MSNBC took a look at 144 journalists who donated political contributions from 2004 to the start of the 2008 campaign:

...according to the public records of the Federal Election Commission. Most of the newsroom checkbooks leaned to the left: 125 journalists gave to Democrats and liberal causes. Only 17 gave to Republicans. Two gave to both parties.The donors include CNN's Guy Raz, now covering the Pentagon for NPR, who gave to Kerry the same month he was embedded with U.S. troops in Iraq; New Yorker war correspondent George Packer; a producer for Bill O'Reilly at Fox; MSNBC TV host Joe Scarborough; political writers at Vanity Fair; the editor of The Wall Street Journal's weekend edition; local TV anchors in Washington, Minneapolis, Memphis and Wichita; the ethics columnist at The New York Times; and even MTV's former presidential campaign correspondent.

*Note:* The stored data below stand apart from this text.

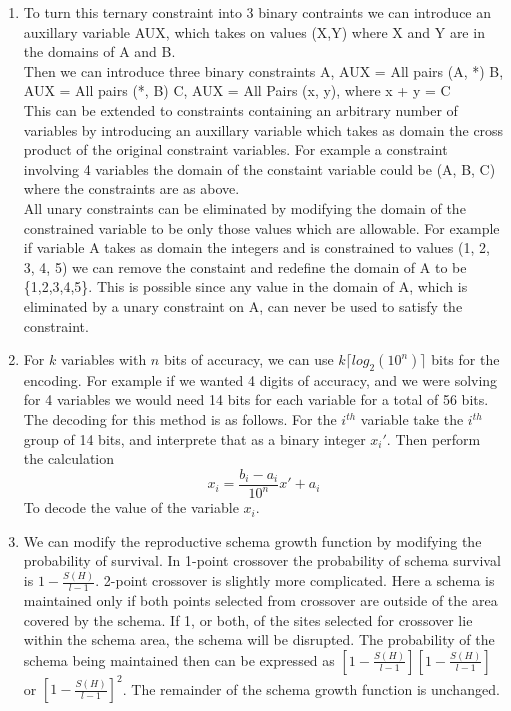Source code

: \documentclass[11pt,fleqn]{article}
\begin{document}
\begin{enumerate}
\item %
To turn this ternary constraint into 3 binary contraints we can introduce an auxillary variable AUX, which takes on values (X,Y) where X and Y are in the domains of A and B. \\
Then we can introduce three binary constraints
A, AUX = All pairs (A, *) 
B, AUX = All pairs (*, B) 
C, AUX = All Pairs (x, y), where x + y = C
\\
This can be extended to constraints containing an arbitrary number of variables by introducing an auxillary variable which takes as domain the cross product of the original constraint variables. For example a constraint involving 4 variables the domain of the constaint variable could be (A, B, C) where the constraints are as above. 
\\
All unary constraints can be eliminated by modifying the domain of the constrained variable to be only those values which are allowable. For example if variable A takes as domain the integers and is constrained to values (1, 2, 3, 4, 5) we can remove the constaint and redefine the domain of A to be \{1,2,3,4,5\}. This is possible since any value in the domain of A, which is eliminated by a unary constraint on A, can never be used to satisfy the constraint.  

\item %
For $k$ variables with $n$ bits of accuracy, we can use $k \lceil log_{2}(10^{n}) \rceil$ bits for the encoding. For example if we wanted 4 digits of accuracy, and we were solving for 4 variables we would need 14 bits for each variable for a total of 56 bits. \\

The decoding for this method is as follows. For the $i^{th}$ variable take the $i^{th}$ group of 14 bits, and interprete that as a binary integer $x_{i}'$. Then perform the calculation 
\[
 x_{i} = \frac{b_{i}-a_{i}}{10^{n}}x' + a_{i}
\]
To decode the value of the variable $x_{i}$.

\item %
We can modify the reproductive schema growth function by modifying the probability of survival. In 1-point crossover the probability of schema survival is $1-\frac{S(H)}{l-1}$. 2-point crossover is slightly more complicated. Here a schema is maintained only if both points selected from crossover are outside of the area covered by the schema. If 1, or both, of the sites selected for crossover lie within the schema area, the schema will be disrupted. The probability of the schema being maintained then can be expressed as $[1-\frac{S(H)}{l-1}][1-\frac{S(H)}{l-1}]$ or $[1-\frac{S(H)}{l-1}]^{2}$. The remainder of the schema growth function is unchanged. 

\end{enumerate}
\end{document}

That number can be rounded off to 87% of those journalists on the list giving to causes and politicians on the left side of the aisle. The article cites that 72% of Americans believe that news organizations have a tendency to favor one side. And as of this posting: 42% of respondents to a live poll linked at the end of the article do not believe journalists should make political contributions, while 38% think it's okay only if the journalists disclose the donations to their audiences. A mere 20% believe it's okay for them to make those donations as private citizens. (This number will likely change throughout the day.)This bit jumped out at me:

Besides, there's the magazine's famously rigorous editing. The last bulwark against bias’s slipping into The New Yorker is the copy department, whose chief editor, Ann Goldstein, gave $500 in October to MoveOn.org, which campaigns for Democrats and against President Bush. "That's just me as a private citizen," she said. As for whether donations are allowed, Goldstein said she hadn't considered it. "I've never thought of myself as working for a news organization."

Emphasis mine. I wonder if Seymour Hersh, one of The New Yorker's most celebrated contributors, would agree with that assessment?